Sidoine Très sèchement et très vigoureusement
Je ne suis pas volontaire.
Yves
On pourrait se contenter d'un bénévole.
Sidoine sur le même ton
Un bénévole est toujours un benêt volé.
Yves
Voyononons … Comporte-toi en soldat d'élite que tu étais.
Sidoine
Ouaisouais ! Je me souviens. Engagez-vous qu'on m'avait dit, à l'armée tu verras du pays. Et j'ai vu beaucoup plus de pays que je voulais en voir. On ne m'aura pas deux fois.

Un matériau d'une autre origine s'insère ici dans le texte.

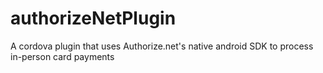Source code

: # authorizeNetPlugin
A cordova plugin that uses Authorize.net's native android SDK to process in-person card payments

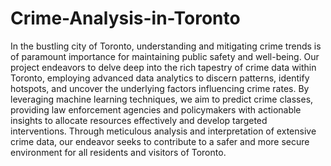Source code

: # Crime-Analysis-in-Toronto
In the bustling city of Toronto, understanding and mitigating crime trends is of paramount importance for maintaining public safety and well-being. Our project endeavors to delve deep into the rich tapestry of crime data within Toronto, employing advanced data analytics to discern patterns, identify hotspots, and uncover the underlying factors influencing crime rates. By leveraging machine learning techniques, we aim to predict crime classes, providing law enforcement agencies and policymakers with actionable insights to allocate resources effectively and develop targeted interventions. Through meticulous analysis and interpretation of extensive crime data, our endeavor seeks to contribute to a safer and more secure environment for all residents and visitors of Toronto.
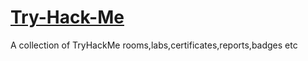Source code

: # [Try-Hack-Me](https://tryhackme.com/p/iamsinner)
A collection of TryHackMe rooms,labs,certificates,reports,badges etc
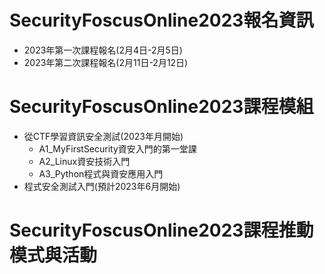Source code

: # SecurityFoscusOnline2023報名資訊
- 2023年第一次課程報名(2月4日-2月5日)
- 2023年第二次課程報名(2月11日-2月12日)

# SecurityFoscusOnline2023課程模組
- 從CTF學習資訊安全測試(2023年月開始)
  - A1_MyFirstSecurity資安入門的第一堂課
  - A2_Linux資安技術入門
  - A3_Python程式與資安應用入門 
- 程式安全測試入門(預計2023年6月開始)

# SecurityFoscusOnline2023課程推動模式與活動
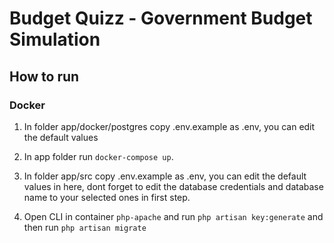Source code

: # Budget Quizz - Government Budget Simulation

## How to run

### Docker

1. In folder app/docker/postgres copy .env.example as .env, you can edit the default values

2. In app folder run `docker-compose up`.

3. In folder app/src copy .env.example as .env, you can edit the default values in here, dont forget to edit the database credentials and database name to your selected ones in first step.

4. Open CLI in container `php-apache` and run `php artisan key:generate` and then run `php artisan migrate`
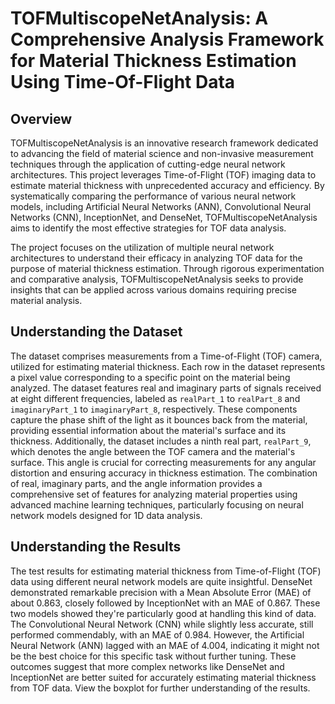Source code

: # TOFMultiscopeNetAnalysis: A Comprehensive Analysis Framework for Material Thickness Estimation Using Time-Of-Flight Data

## Overview

TOFMultiscopeNetAnalysis is an innovative research framework dedicated to advancing the field of material science and non-invasive measurement techniques through the application of cutting-edge neural network architectures. This project leverages Time-of-Flight (TOF) imaging data to estimate material thickness with unprecedented accuracy and efficiency. By systematically comparing the performance of various neural network models, including Artificial Neural Networks (ANN), Convolutional Neural Networks (CNN), InceptionNet, and DenseNet, TOFMultiscopeNetAnalysis aims to identify the most effective strategies for TOF data analysis.

The project focuses on the utilization of multiple neural network architectures to understand their efficacy in analyzing TOF data for the purpose of material thickness estimation. Through rigorous experimentation and comparative analysis, TOFMultiscopeNetAnalysis seeks to provide insights that can be applied across various domains requiring precise material analysis.

## Understanding the Dataset

The dataset comprises measurements from a Time-of-Flight (TOF) camera, utilized for estimating material thickness. Each row in the dataset represents a pixel value corresponding to a specific point on the material being analyzed. The dataset features real and imaginary parts of signals received at eight different frequencies, labeled as `realPart_1` to `realPart_8` and `imaginaryPart_1` to `imaginaryPart_8`, respectively. These components capture the phase shift of the light as it bounces back from the material, providing essential information about the material's surface and its thickness. Additionally, the dataset includes a ninth real part, `realPart_9`, which denotes the angle between the TOF camera and the material's surface. This angle is crucial for correcting measurements for any angular distortion and ensuring accuracy in thickness estimation. The combination of real, imaginary parts, and the angle information provides a comprehensive set of features for analyzing material properties using advanced machine learning techniques, particularly focusing on neural network models designed for 1D data analysis.

## Understanding the Results

The test results for estimating material thickness from Time-of-Flight (TOF) data using different neural network models are quite insightful. DenseNet demonstrated remarkable precision with a Mean Absolute Error (MAE) of about 0.863, closely followed by InceptionNet with an MAE of 0.867. These two models showed they're particularly good at handling this kind of data. The Convolutional Neural Network (CNN) while slightly less accurate, still performed commendably, with an MAE of 0.984. However, the Artificial Neural Network (ANN) lagged with an MAE of 4.004, indicating it might not be the best choice for this specific task without further tuning. These outcomes suggest that more complex networks like DenseNet and InceptionNet are better suited for accurately estimating material thickness from TOF data. View the boxplot for further understanding of the results.


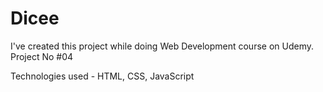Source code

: # Dicee

I've created this project while doing Web Development course on Udemy. Project No #04

Technologies used - HTML, CSS, JavaScript
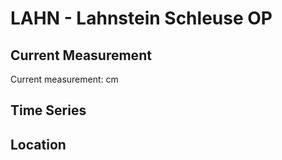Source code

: # LAHN - Lahnstein Schleuse OP

## Current Measurement

Current measurement: <Value topic="rivers/pegel-online/LAHN/Lahnstein_Schleuse_OP/measurementValue"/> cm

## Time Series

<TimeSeries topic="rivers/pegel-online/LAHN/Lahnstein_Schleuse_OP/measurementValue" period="week" />

## Location

<WorldMap>
  <Marker lat="50.30789412970018" lon="7.616499730373" labelTopic="rivers/pegel-online/LAHN/Lahnstein_Schleuse_OP" />
</WorldMap>
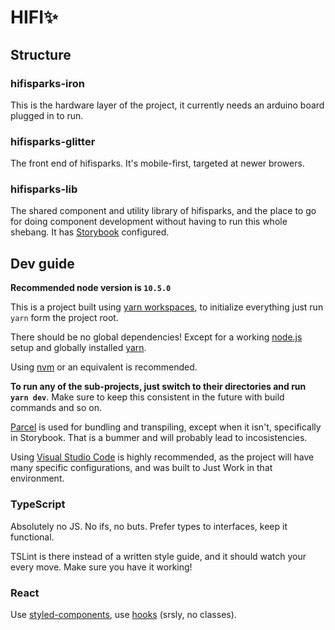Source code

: # HIFI✨

## Structure

### hifisparks-iron

This is the hardware layer of the project, it currently needs an arduino board plugged in to run.

### hifisparks-glitter

The front end of hifisparks. It's mobile-first, targeted at newer browers.

### hifisparks-lib

The shared component and utility library of hifisparks, and the place to go for doing component development without having to run this whole shebang. It has [Storybook](https://storybook.js.org/) configured.

## Dev guide

**Recommended node version is `10.5.0`**

This is a project built using [yarn workspaces](https://yarnpkg.com/lang/en/docs/workspaces/), to initialize everything just run `yarn` form the project root.

There should be no global dependencies! Except for a working [node.js](https://nodejs.org) setup and globally installed [yarn](https://yarnpkg.com).

Using [nvm](https://github.com/nvm-sh/nvm) or an equivalent is recommended.

**To run any of the sub-projects, just switch to their directories and run `yarn dev`**. Make sure to keep this consistent in the future with build commands and so on.

[Parcel](https://parceljs.org/) is used for bundling and transpiling, except when it isn't, specifically in Storybook. That is a bummer and will probably lead to incosistencies.

Using [Visual Studio Code](https://code.visualstudio.com/) is highly recommended, as the project will have many specific configurations, and was built to Just Work in that environment.

### TypeScript

Absolutely no JS. No ifs, no buts. Prefer types to interfaces, keep it functional.

TSLint is there instead of a written style guide, and it should watch your every move. Make sure you have it working!

### React

Use [styled-components](https://www.styled-components.com/), use [hooks](https://reactjs.org/docs/hooks-intro.html) (srsly, no classes).
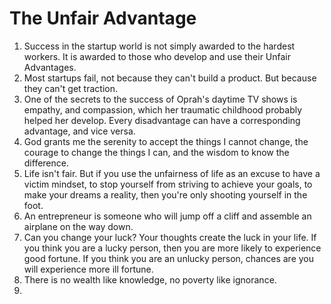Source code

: # The Unfair Advantage

1. Success in the startup world is not simply awarded to the hardest workers. It is awarded to those who develop and use their Unfair Advantages.
2. Most startups fail, not because they can't build a product. But because they can't get traction.
3. One of the secrets to the success of Oprah's daytime TV shows is empathy, and compassion, which her traumatic childhood probably helped her develop. Every disadvantage can have a corresponding advantage, and vice versa.
4. God grants me the serenity to accept the things I cannot change, the courage to change the things I can, and the wisdom to know the difference.
5. Life isn't fair. But if you use the unfairness of life as an excuse to have a victim mindset, to stop yourself from striving to achieve your goals, to make your dreams a reality, then you're only shooting yourself in the foot.
6. An entrepreneur is someone who will jump off a cliff and assemble an airplane on the way down.
7. Can you change your luck? Your thoughts create the luck in your life. If you think you are a lucky person, then you are more likely to experience good fortune. If you think you are an unlucky person, chances are you will experience more ill fortune.
8. There is no wealth like knowledge, no poverty like ignorance.
9. 

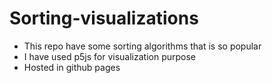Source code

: # Sorting-visualizations
 - This repo have some sorting algorithms that is so popular 
 - I have used p5js for visualization purpose
 - Hosted in github pages
 
 
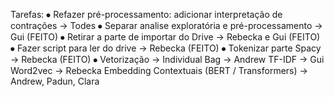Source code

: Tarefas:
⦁	Refazer pré-processamento: adicionar interpretação de contrações -> Todes
⦁	Separar analise exploratória e pré-processamento -> Gui (FEITO)
⦁	Retirar a parte de importar do Drive -> Rebecka e Gui  (FEITO)
⦁	Fazer script para ler do drive -> Rebecka (FEITO)
⦁	Tokenizar parte Spacy -> Rebecka (FEITO)
⦁	Vetorização -> Individual
	Bag -> Andrew
	TF-IDF -> Gui
	Word2vec -> Rebecka
	Embedding Contextuais (BERT / Transformers) -> Andrew, Padun, Clara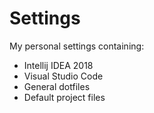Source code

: # Settings

My personal settings containing:

* Intellij IDEA 2018
* Visual Studio Code
* General dotfiles
* Default project files
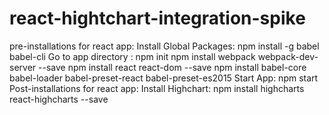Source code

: # react-hightchart-integration-spike
pre-installations for react app:
   Install Global Packages:
      npm install -g babel babel-cli
   Go to app directory :
      npm init
      npm install webpack webpack-dev-server --save
      npm install react react-dom --save
      npm install babel-core babel-loader  babel-preset-react babel-preset-es2015
   Start App:
      npm start
Post-installations for react app:
    Install Highchart:
      npm install highcharts react-highcharts --save


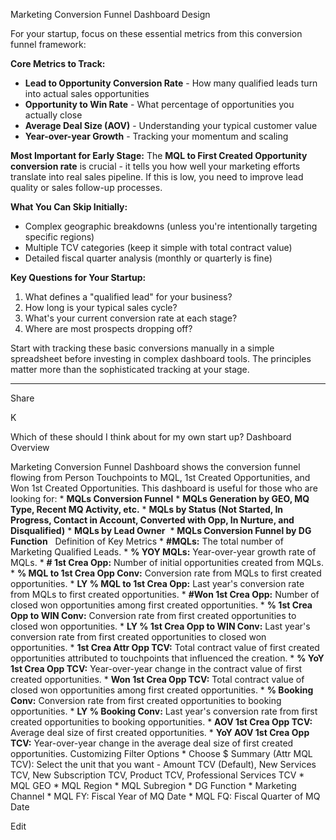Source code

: Marketing Conversion Funnel Dashboard Design



For your startup, focus on these essential metrics from this conversion funnel framework:

**Core Metrics to Track:**

- **Lead to Opportunity Conversion Rate** - How many qualified leads turn into actual sales opportunities
- **Opportunity to Win Rate** - What percentage of opportunities you actually close
- **Average Deal Size (AOV)** - Understanding your typical customer value
- **Year-over-year Growth** - Tracking your momentum and scaling

**Most Important for Early Stage:** The **MQL to First Created Opportunity conversion rate** is crucial - it tells you how well your marketing efforts translate into real sales pipeline. If this is low, you need to improve lead quality or sales follow-up processes.

**What You Can Skip Initially:**

- Complex geographic breakdowns (unless you're intentionally targeting specific regions)
- Multiple TCV categories (keep it simple with total contract value)
- Detailed fiscal quarter analysis (monthly or quarterly is fine)

**Key Questions for Your Startup:**

1. What defines a "qualified lead" for your business?
2. How long is your typical sales cycle?
3. What's your current conversion rate at each stage?
4. Where are most prospects dropping off?

Start with tracking these basic conversions manually in a simple spreadsheet before investing in complex dashboard tools. The principles matter more than the sophisticated tracking at your stage.

---

Share

K

Which of these should I think about for my own start up? Dashboard Overview

Marketing Conversion Funnel Dashboard shows the conversion funnel flowing from Person Touchpoints to MQL, 1st Created Opportunities, and Won 1st Created Opportunities. This dashboard is useful for those who are looking for: * **MQLs Conversion Funnel** * **MQLs Generation by GEO, MQ Type, Recent MQ Activity, etc.** * **MQLs by Status (Not Started, In Progress, Contact in Account, Converted with Opp, In Nurture, and Disqualified)** * **MQLs by Lead Owner**  * **MQLs Conversion Funnel by DG Function**   Definition of Key Metrics * **#MQLs:** The total number of Marketing Qualified Leads. * **% YOY MQLs:** Year-over-year growth rate of MQLs. * **# 1st Crea Opp:** Number of initial opportunities created from MQLs. * **% MQL to 1st Crea Opp Conv:** Conversion rate from MQLs to first created opportunities. * **LY % MQL to 1st Crea Opp:** Last year's conversion rate from MQLs to first created opportunities. * **#Won 1st Crea Opp:** Number of closed won opportunities among first created opportunities. * **% 1st Crea Opp to WIN Conv:** Conversion rate from first created opportunities to closed won opportunities. * **LY % 1st Crea Opp to WIN Conv:** Last year's conversion rate from first created opportunities to closed won opportunities. * **1st Crea Attr Opp TCV:** Total contract value of first created opportunities attributed to touchpoints that influenced the creation. * **% YoY 1st Crea Opp TCV:** Year-over-year change in the contract value of first created opportunities. * **Won 1st Crea Opp TCV:** Total contract value of closed won opportunities among first created opportunities. * **% Booking Conv:** Conversion rate from first created opportunities to booking opportunities. * **LY % Booking Conv:** Last year's conversion rate from first created opportunities to booking opportunities. * **AOV 1st Crea Opp TCV:** Average deal size of first created opportunities. * **YoY AOV 1st Crea Opp TCV:** Year-over-year change in the average deal size of first created opportunities. Customizing Filter Options * Choose $ Summary (Attr MQL TCV): Select the unit that you want - Amount TCV (Default), New Services TCV, New Subscription TCV, Product TCV, Professional Services TCV * MQL GEO * MQL Region * MQL Subregion * DG Function * Marketing Channel * MQL FY: Fiscal Year of MQ Date * MQL FQ: Fiscal Quarter of MQ Date

Edit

Yves lui met la chope dans la main et Paulus verse. Sidoine regarde dans la chope.
Sidoine à Yves
Ça n'a pas une belle couleur.
Yves
On ne va pas se mettre maintenant à critiquer les tons et les nuances. Bois !
Sidoine. Il renifle
Ça n'a pas une bonne odeur.
Yves
Ce n'est qu'un mauvais moment à passer. Bois !
Sidoine plonge son doigt dans le gobelet et le suce
Ça n'a pas bon goût non plus.
Yves
Paulus est pharmacien, pas chef-coq. Bois !
Sidoine
Et si jamais ça faisait du tort au foie ?
Yves
C'est étudié pour que ça ne fasse rien au foie. Bois !
Sidoine
Et à l'estomac ?
Yves
C'est étudié pour aussi.
Sidoine
Sûr ?
Yves
Sûr.
Paulus le Sage
N'oublie pas ça. Il tend trois fioles et deux pièces d'or.
Sidoine ouvre des yeux comme des soucoupes
Sidoine
Deux besants d'or ! Oufti ! Qu’est-ce que je vais faire avec tout ça ? Y en a assez pour acheter une maison !
Paulus le Sage
Peut-être que dans ce monde-là tout est hors de prix. Sait-on jamais ?
Sidoine
Et les fioles ?
Paulus le Sage
C'est pour le retour. Pour le cas où vous voudriez venir raconter.
Sidoine
Bon ! Si faut y aller, faut y aller et maintenant qu’on est riche, on n’a plus peur de rien ! Les enfants : un … deux … trois.
Chacun vide longuement son pot. Il ne se passe rien. Chacun devient dubitatif. Ça dure très longtemps, jeux de mimiques suffisamment longtemps pour que tous les spectateurs croient que c'est raté, puis brusquement tout devient noir.